Disaster Recovery Plan and Testing for a 5,000 Site Global Retailer

A global retailer with over 5,000 locations worldwide, sought to improve disaster recovery (DR) for order processing. The company turned to Burwood Group to address technical challenges and tailor a solution within its current infrastructure. Upon completion, the company wanted to implement a major test exercise encompassing their mainframe, production data center, and a wide range of applications.

The Challenge: Slow Uptime in a Complicated Network Environment

The risks of downtime to mission-critical systems include the loss of data, productivity, revenue and the negative impact on the customer experience. When the company experienced a five-day mainframe outage, its board and IT leaders agreed it was time for an update to uphold the company’s commitment to customer satisfaction. Its existing infrastructure was too complex for an off-the-shelf solution, so Burwood sought to improve recovery time without a complete network overhaul.

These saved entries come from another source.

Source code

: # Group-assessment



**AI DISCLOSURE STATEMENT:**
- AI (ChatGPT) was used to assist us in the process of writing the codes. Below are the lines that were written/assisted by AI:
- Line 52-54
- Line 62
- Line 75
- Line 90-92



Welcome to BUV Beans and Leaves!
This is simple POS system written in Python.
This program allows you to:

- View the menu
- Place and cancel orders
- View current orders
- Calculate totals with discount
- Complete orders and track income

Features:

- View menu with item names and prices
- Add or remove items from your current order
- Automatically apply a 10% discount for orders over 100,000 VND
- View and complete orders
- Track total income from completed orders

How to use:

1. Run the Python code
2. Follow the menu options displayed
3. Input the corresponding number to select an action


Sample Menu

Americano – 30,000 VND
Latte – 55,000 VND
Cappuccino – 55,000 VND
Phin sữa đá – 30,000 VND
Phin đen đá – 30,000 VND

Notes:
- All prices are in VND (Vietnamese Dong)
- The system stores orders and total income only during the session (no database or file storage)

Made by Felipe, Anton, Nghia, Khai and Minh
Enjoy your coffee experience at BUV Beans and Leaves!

The Solution: Create an Isolated Disaster Recovery Environment

Working as an extension of the retailer’s IT team, Burwood Group engaged stakeholders across the company to identify past order-processing DR strategies and requirements, and recommend the foundation for a new approach. The critical concern was that the company’s DR backup site is a remote mainframe, but the order-processing backup was not functioning properly. Burwood created an isolated order-processing network, collaborating with the company’s iT team to identify critical order-processing applications to be replicated. Through the isolated environment, Burwood was able to test the solution without disruption to the corporate network.

One challenge was that the company’s current infrastructure is based on legacy SNA network protocol that is not compatible with the TCP/IP protocol used in contemporary DR solutions. Burwood configured a virtual “tunnel” based on a Cisco switch, to integrate the order-processing system with the new DR solution.

Intensive Testing for Fail-safe Disaster Recovery

Upon implementing the solution, the company wanted to test a broad DR scenario far more extensive than any disaster that might occur, to encompass the entire ordering, payment processing, and delivery lifecycle.

One challenge involved the unknown number of dependencies between the Tier 1 and Tier 2 applications to be tested. In addition, the company was planning to eliminate its order processing mainframe, but had not yet implemented the new solution. Therefore, Burwood needed to design the testing exercise to accommodate the current and future state of the order processing workflow.

Working as an extension of the company’s IT team, Burwood Group interviewed roughly 70 stakeholders across the company to gather requirements and uncover hundreds of dependencies in dozens of applications. With a deep understanding of the entire ecosystem, the Burwood project team determined the optimal failover order for every application, and structured a comprehensive testing exercise that would ensure business continuity in the event of a major outage.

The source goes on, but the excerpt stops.